Below are the entries; give again exactly the lines from the one mentioning "- Infinite NPC Carry Time" through the one mentioning "support me on", inclusive.
##### Exercise input
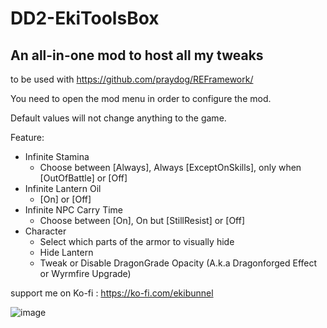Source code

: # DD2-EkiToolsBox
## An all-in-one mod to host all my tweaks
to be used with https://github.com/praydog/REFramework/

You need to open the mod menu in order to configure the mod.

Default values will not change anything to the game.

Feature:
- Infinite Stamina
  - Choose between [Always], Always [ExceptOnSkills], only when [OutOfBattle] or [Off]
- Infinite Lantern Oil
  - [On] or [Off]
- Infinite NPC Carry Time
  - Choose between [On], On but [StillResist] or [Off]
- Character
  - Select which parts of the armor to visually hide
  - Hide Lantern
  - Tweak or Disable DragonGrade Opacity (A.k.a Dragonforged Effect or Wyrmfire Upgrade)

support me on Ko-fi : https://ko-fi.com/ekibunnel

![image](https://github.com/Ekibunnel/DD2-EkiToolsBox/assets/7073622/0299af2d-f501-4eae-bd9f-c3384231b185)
##########
##### Exercise input
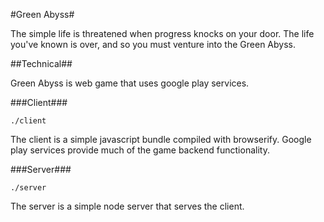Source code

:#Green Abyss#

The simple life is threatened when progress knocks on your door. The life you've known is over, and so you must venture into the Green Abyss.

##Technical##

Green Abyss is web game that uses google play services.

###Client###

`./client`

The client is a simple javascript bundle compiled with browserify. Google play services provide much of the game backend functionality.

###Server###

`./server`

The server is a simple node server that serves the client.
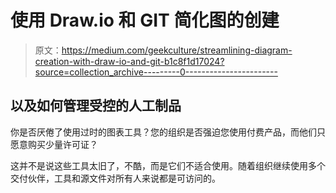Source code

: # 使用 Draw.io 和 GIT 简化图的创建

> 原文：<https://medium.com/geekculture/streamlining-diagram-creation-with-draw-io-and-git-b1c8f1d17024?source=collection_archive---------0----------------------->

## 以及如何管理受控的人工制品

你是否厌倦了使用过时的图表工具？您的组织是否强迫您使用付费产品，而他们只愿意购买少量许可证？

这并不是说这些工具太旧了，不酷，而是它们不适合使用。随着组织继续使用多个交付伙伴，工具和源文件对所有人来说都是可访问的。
##########
Solution:
- Infinite NPC Carry Time
  - Choose between [On], On but [StillResist] or [Off]
- Character
  - Select which parts of the armor to visually hide
  - Hide Lantern
  - Tweak or Disable DragonGrade Opacity (A.k.a Dragonforged Effect or Wyrmfire Upgrade)

support me on Ko-fi : https://ko-fi.com/ekibunnel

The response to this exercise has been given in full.